Postgres.app

The easiest way to get started with PostgreSQL on the Mac

Reindexing your database

In some situations database indexes can be corrupted, and you need to rebuild them with the REINDEX command.

How to reindex a database

Rebuilding indexes is very simple:

  1. Connect to the database
  2. Execute the following query: REINDEX DATABASE db_name;
  3. If you are using multiple databases, repeat the steps for every database.
  4. If Postgres.app shows the reindex warning, you can now hide it by clicking "More Info" and then on "Hide this Warning"

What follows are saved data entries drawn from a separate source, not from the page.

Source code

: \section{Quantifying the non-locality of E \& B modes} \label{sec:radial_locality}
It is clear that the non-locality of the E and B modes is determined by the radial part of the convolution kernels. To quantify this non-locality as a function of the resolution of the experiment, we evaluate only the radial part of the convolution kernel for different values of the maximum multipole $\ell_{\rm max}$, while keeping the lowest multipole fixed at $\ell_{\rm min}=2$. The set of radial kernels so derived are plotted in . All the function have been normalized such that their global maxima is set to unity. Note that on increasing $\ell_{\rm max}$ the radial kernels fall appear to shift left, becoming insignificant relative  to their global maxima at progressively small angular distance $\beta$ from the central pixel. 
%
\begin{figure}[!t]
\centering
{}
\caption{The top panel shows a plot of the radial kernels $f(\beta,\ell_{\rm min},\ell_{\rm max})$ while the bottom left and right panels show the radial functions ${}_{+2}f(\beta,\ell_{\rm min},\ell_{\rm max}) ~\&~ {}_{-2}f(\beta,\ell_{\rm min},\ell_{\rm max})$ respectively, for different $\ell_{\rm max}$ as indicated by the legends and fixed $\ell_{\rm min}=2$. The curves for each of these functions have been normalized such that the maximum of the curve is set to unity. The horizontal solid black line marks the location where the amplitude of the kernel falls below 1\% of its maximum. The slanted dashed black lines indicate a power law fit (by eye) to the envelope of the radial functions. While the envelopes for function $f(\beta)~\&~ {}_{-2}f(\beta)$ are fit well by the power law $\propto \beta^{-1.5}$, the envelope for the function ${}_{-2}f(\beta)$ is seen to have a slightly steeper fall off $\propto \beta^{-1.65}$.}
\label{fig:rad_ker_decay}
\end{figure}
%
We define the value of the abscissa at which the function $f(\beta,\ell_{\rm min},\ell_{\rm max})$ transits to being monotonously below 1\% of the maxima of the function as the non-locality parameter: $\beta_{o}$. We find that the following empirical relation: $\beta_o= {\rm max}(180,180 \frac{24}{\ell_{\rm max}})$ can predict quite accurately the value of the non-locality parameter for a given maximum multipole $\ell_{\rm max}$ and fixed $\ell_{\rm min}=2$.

Reindexing all databases at once

If you have configured your path, you can use the reindexdb CLI tool that comes with PostgreSQL to reindex all databases on a server.

reindexdb --all --port=5432

(Replace 5432 with the port that your server is using)

Why should I reindex my databases?

In some situations indexes can become corrupted. This can happen because of bugs in PostgreSQL or because of changes in macOS.

Bugs in PostgreSQL that require a REINDEX are typically mentioned in the PostgreSQL release notes.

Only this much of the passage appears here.